Are you “focus on the task” person or do you think big-picture? I’m a task person, and only recently had an “ah ha” moment that made me realize I need to think before I act.

Here’s the simple story: Along with being the Director of Business Development for BKG, I am also a part owner of a now defunct nightclub and restaurant. At the beginning of the summer we decided to build a deck outside to attract an after-work crowd. So we built the deck, which I paid for ($2,000). The deck was built in two days and literally thirty days later we closed the bar. So I hired someone to take the deck apart so I could re-use the lumber for a deck at my house. Once the deck was disassembled, I loaded all the wood on a trailer and hauled it to my house where I unloaded it in a huge pile. The contractor who is going to build my deck came to my house to give me a bid and told me I needed to separate the wood by size so he can see what he has to work with. So I separated all the wood into separate piles by size.

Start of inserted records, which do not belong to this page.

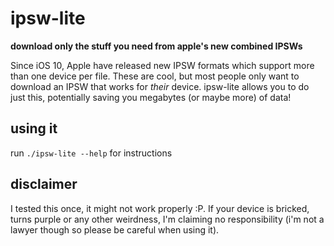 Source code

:# ipsw-lite

**download only the stuff you need from apple's new combined IPSWs**

Since iOS 10, Apple have released new IPSW formats which support more than one device per file. These are cool,
but most people only want to download an IPSW that works for _their_ device. ipsw-lite allows you to do just this,
potentially saving you megabytes (or maybe more) of data!

## using it

run `./ipsw-lite --help` for instructions

## disclaimer

I tested this once, it might not work properly :P. If your device is bricked, turns purple or any other weirdness,
I'm claiming no responsibility (i'm not a lawyer though so please be careful when using it).
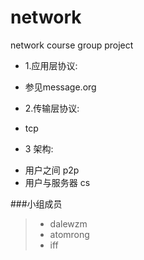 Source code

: network
=======

network course group project

+ 1.应用层协议:
 * 参见message.org 
+ 2.传输层协议: 
 *  tcp 
+ 3 架构:
 * 用户之间 p2p
 * 用户与服务器 cs
 
###小组成员

> * dalewzm
> * atomrong
> * iff
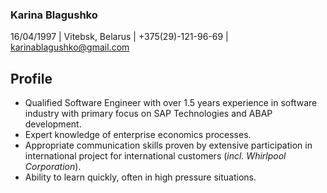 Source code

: ### Karina Blagushko
16/04/1997 | Vitebsk, Belarus | +375(29)-121-96-69 | karinablagushko@gmail.com

## Profile
* Qualified Software Engineer with over 1.5 years experience in software industry with primary focus on SAP Technologies and ABAP development. 
* Expert knowledge of enterprise economics processes. 
* Appropriate communication skills proven by extensive participation in international project for international customers (_incl. Whirlpool Corporation_).
* Ability to learn quickly, often in high pressure situations.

Mistake 1) If I had been thinking big-picture instead of just being set on accomplishing a task I would have realized that a deck was not going to save the nightclub and restaurant. Mistake 2) When I hauled all the wood to my house I should have stacked it in piles as I unloaded it from the trailer; instead of trying to accomplish the task of just getting it off the trailer and putting it all in one big pile.

This is also, until recently, how I approached my position at BKG. I have the job of getting new business in the door. I would sit at my desk and call and e-mail as many potential clients as I could, trying to get them to pay attention to us. Really all I was doing was moving around that pile of wood. I decided to take a step back and rethink my sales process. I wrote down a lot of questions. Two that kept coming back to me are: When contacting these potential clients was I really providing value? Was I really giving them a reason to do business with us? The answer is “NO.” I need to provide value first which in turn will give them a reason to work with us. I need to be a thinker first (provide value) and a doer second (reason to do business with us) and stop playing with my wood so much!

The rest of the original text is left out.